Now she was staring at him like he was a bug she'd like to squish.


So even though this trip technically hadn't been necessary for the business he had to conduct, he had taken it with the intention of getting over his little lust crush on Bree Murphy and restoring his life to its former equilibrium. Only now that he had seen her again, in all her delicious flesh, he knew he wasn't over his crush, not by a mile. And he was going to stay in Cuttersville, Ohio, until he either had sex with Bree or regained his sanity, because he could not return to Chicago and face another twelve months of X-rated dreams that featured him and Bree Murphy rocking the house. He would spontaneously combust if he had to endure any more of the graphic dreams that were soaking him in sweat every other night.


"Hi, I'm Ian Carrington," he said, holding out his hand.


She took it for about a microsecond before she dropped it. "I've met you before. You're Amanda's lawyer."


Bree said "lawyer" with the disgust generally reserved for con artists who bilked seniors of their life savings. But he ignored that. At least she remembered meeting him. A blank look from her would have been a serious blow to his ego. "Exactly. It's great to see you again, Bree. Do you have a minute? I have a business proposition I'd like to discuss with you."


"Uh . . . sure. Okay." Bree looked confused, but she did step back to let him in, bumping into a girl in the process who Ian recognized as her younger sister.


"Abby, give me some breathing room," she said in annoyance. Then to him, "Come on in."


As Ian stepped into the entryway of the house, Abby was grinning from ear to ear, which was a little distracting. Ian offered her his hand as well. "Ian Carrington."

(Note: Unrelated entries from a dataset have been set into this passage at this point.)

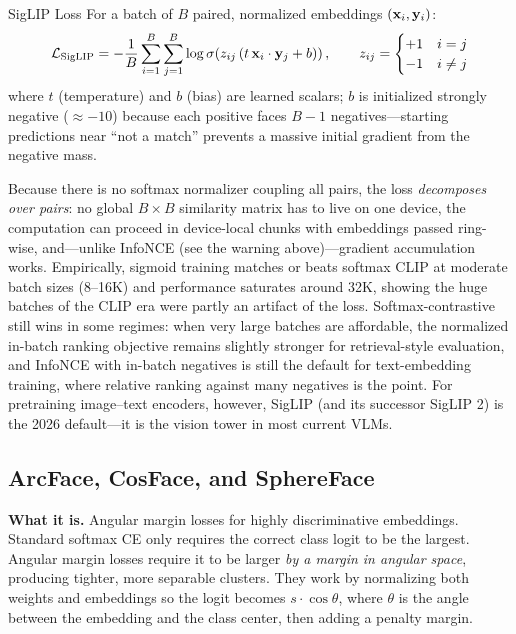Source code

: \begin{mathresult}{SigLIP Loss}
For a batch of $B$ paired, normalized embeddings $(\vx_i, \vy_i)$:
\begin{equation}
\loss_{\text{SigLIP}} = -\frac{1}{B} \sum_{i=1}^{B} \sum_{j=1}^{B} \log \sigma\!\left( z_{ij} \left( t \, \vx_i \cdot \vy_j + b \right) \right), \qquad z_{ij} = \begin{cases} +1 & i = j \\ -1 & i \neq j \end{cases}
\end{equation}
where $t$ (temperature) and $b$ (bias) are learned scalars; $b$ is initialized strongly negative ($\approx -10$) because each positive faces $B-1$ negatives---starting predictions near ``not a match'' prevents a massive initial gradient from the negative mass.
\end{mathresult}

Because there is no softmax normalizer coupling all pairs, the loss \textit{decomposes over pairs}: no global $B \times B$ similarity matrix has to live on one device, the computation can proceed in device-local chunks with embeddings passed ring-wise, and---unlike InfoNCE (see the warning above)---gradient accumulation works. Empirically, sigmoid training matches or beats softmax CLIP at moderate batch sizes (8--16K) and performance saturates around 32K, showing the huge batches of the CLIP era were partly an artifact of the loss. Softmax-contrastive still wins in some regimes: when very large batches are affordable, the normalized in-batch ranking objective remains slightly stronger for retrieval-style evaluation, and InfoNCE with in-batch negatives is still the default for text-embedding training, where relative ranking against many negatives is the point. For pretraining image--text encoders, however, SigLIP (and its successor SigLIP 2) is the 2026 default---it is the vision tower in most current VLMs.

\subsection{ArcFace, CosFace, and SphereFace}

\textbf{What it is.} Angular margin losses for highly discriminative embeddings. Standard softmax CE only requires the correct class logit to be the largest. Angular margin losses require it to be larger \textit{by a margin in angular space}, producing tighter, more separable clusters. They work by normalizing both weights and embeddings so the logit becomes $s \cdot \cos\theta$, where $\theta$ is the angle between the embedding and the class center, then adding a penalty margin.

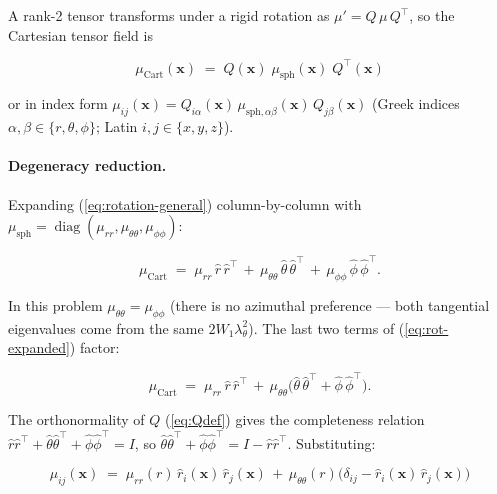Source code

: \documentclass[11pt,letterpaper]{article}
\newcommand{\vect}[1]{\boldsymbol{#1}}
\begin{document}
A rank-2 tensor transforms under a rigid rotation as
$\mu' = Q\,\mu\,Q^{\!\top}$, so the Cartesian tensor field is

\begin{equation}
\boxed{\;
\mu_{\text{Cart}}(\vect x)
\;=\;
Q(\vect x)\;\mu_{\text{sph}}(\vect x)\;Q^{\!\top}(\vect x)
\;}
\label{eq:rotation-general}
\end{equation}

or in index form $\mu_{ij}(\vect x) = Q_{i\alpha}(\vect x)\,
\mu_{\text{sph},\alpha\beta}(\vect x)\,Q_{j\beta}(\vect x)$
(Greek indices $\alpha,\beta \in \{r,\theta,\phi\}$; Latin
$i,j\in\{x,y,z\}$).

\paragraph{Degeneracy reduction.}
Expanding (\ref{eq:rotation-general}) column-by-column with
$\mu_{\text{sph}} = \operatorname{diag}(\mu_{rr},\mu_{\theta\theta},
\mu_{\phi\phi})$:

\begin{equation}
\mu_{\text{Cart}}
\;=\;
\mu_{rr}\,\hat r\,\hat r^{\!\top}
\,+\,\mu_{\theta\theta}\,\hat\theta\,\hat\theta^{\!\top}
\,+\,\mu_{\phi\phi}\,\hat\phi\,\hat\phi^{\!\top}.
\label{eq:rot-expanded}
\end{equation}

In this problem $\mu_{\theta\theta} = \mu_{\phi\phi}$ (there is no
azimuthal preference — both tangential eigenvalues come from the
same $2 W_1 \lambda_\theta^{2}$). The last two terms of
(\ref{eq:rot-expanded}) factor:

\begin{equation}
\mu_{\text{Cart}}
\;=\;
\mu_{rr}\,\hat r\,\hat r^{\!\top}
\,+\,\mu_{\theta\theta}\bigl(\hat\theta\,\hat\theta^{\!\top}
                 + \hat\phi\,\hat\phi^{\!\top}\bigr).
\end{equation}

The orthonormality of $Q$ (\ref{eq:Qdef}) gives the completeness
relation
$\hat r\hat r^{\!\top} + \hat\theta\hat\theta^{\!\top}
+ \hat\phi\hat\phi^{\!\top} = I$, so
$\hat\theta\hat\theta^{\!\top} + \hat\phi\hat\phi^{\!\top}
= I - \hat r\hat r^{\!\top}$. Substituting:

\begin{equation}
\boxed{\;
\mu_{ij}(\vect x)
\;=\;
\mu_{rr}(r)\,\hat r_i(\vect x)\,\hat r_j(\vect x)
\,+\,\mu_{\theta\theta}(r)\bigl(\delta_{ij}
                              - \hat r_i(\vect x)\,\hat r_j(\vect x)\bigr)
\;}
\label{eq:rotation}
\end{equation}
\end{document}
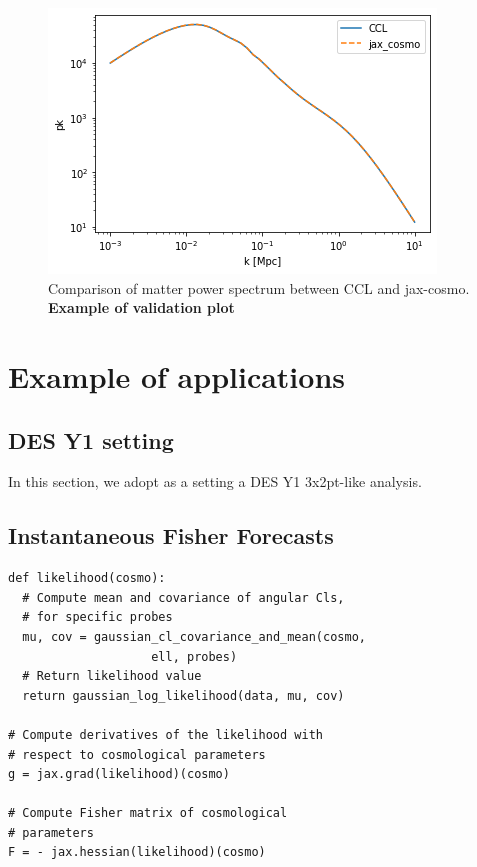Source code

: \documentclass[final,5p,times,twocolumn,authoryear]{elsarticle}
\begin{document}
\begin{figure}[ht]
    \centering
    \includegraphics[width=\columnwidth]{figures/halofit_pk.png}
    \caption{Comparison of matter power spectrum between CCL and jax-cosmo. \textbf{Example of validation plot} \href{https://github.com/DifferentiableUniverseInitiative/jax_cosmo/blob/master/docs/notebooks/CCL_comparison.ipynb}{\faFileCodeO}}
    \label{fig:halofit_comparison}
\end{figure}



\section{Example of applications}

\subsection{DES Y1 setting}
 
In this section, we adopt as a setting a DES Y1 3x2pt-like analysis. 


\subsection{Instantaneous Fisher Forecasts}
\label{sec-fisher-forecast}
\begin{verbatim}
def likelihood(cosmo):
  # Compute mean and covariance of angular Cls, 
  # for specific probes
  mu, cov = gaussian_cl_covariance_and_mean(cosmo, 
                    ell, probes)
  # Return likelihood value
  return gaussian_log_likelihood(data, mu, cov)

# Compute derivatives of the likelihood with 
# respect to cosmological parameters
g = jax.grad(likelihood)(cosmo)

# Compute Fisher matrix of cosmological 
# parameters
F = - jax.hessian(likelihood)(cosmo)
\end{verbatim}
\end{document}
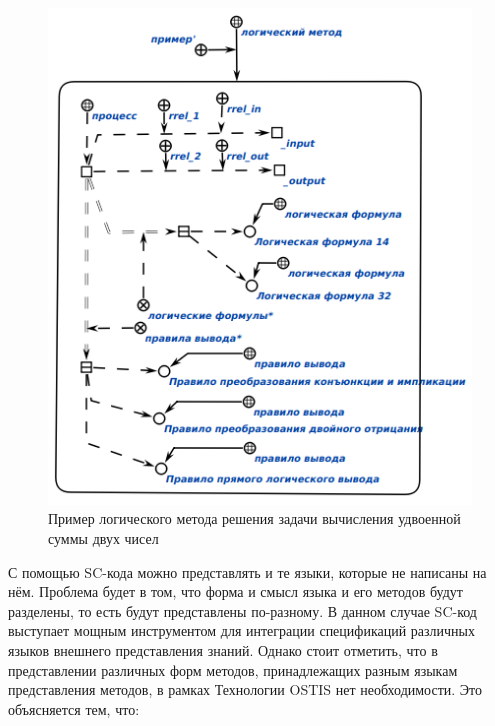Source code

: \begin{figure}[htbp]
  \center
  \includegraphics[scale=0.6]{author/part3/figures/logic_program.png}
  \caption{Пример логического метода решения задачи вычисления удвоенной суммы двух чисел}
  \label{fig:logic_program}
\end{figure}

С помощью SC-кода можно представлять и те языки, которые не написаны на нём. Проблема будет в том, что форма и смысл языка и его методов будут разделены, то есть будут представлены по-разному. В данном случае SC-код выступает мощным инструментом для интеграции спецификаций различных языков внешнего представления знаний. Однако стоит отметить, что в представлении различных форм методов, принадлежащих разным языкам представления методов, в рамках Технологии OSTIS нет необходимости. Это объясняется тем, что:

"Abigail Murphy," she said, still smiling. "I'm psychic."


One of Ian's eyebrows shot up before he could stop it. "That's nice," he said, for lack of anything better to say. Kookiness obviously ran in the family.


"Abby," Bree said, her voice laced with warning.


"I just told Bree not fifteen minutes ago that a guy with a pink shirt was going to ring her doorbell and that you—"


Bree's hand clapped over her sister's mouth, cutting off Abby's words. Bree gave him a sheepish look, her cheeks tinting with embarrassment. "Sorry. She's sweet but delusional."


Ian glanced down involuntarily at his pink shirt.


Why did he get the feeling he'd just been insulted?


What the hell was wrong with pink anyway? It wasn't like it was hot pink, it was a very faint, light, barely there pink. It was a very now color in corporate circles.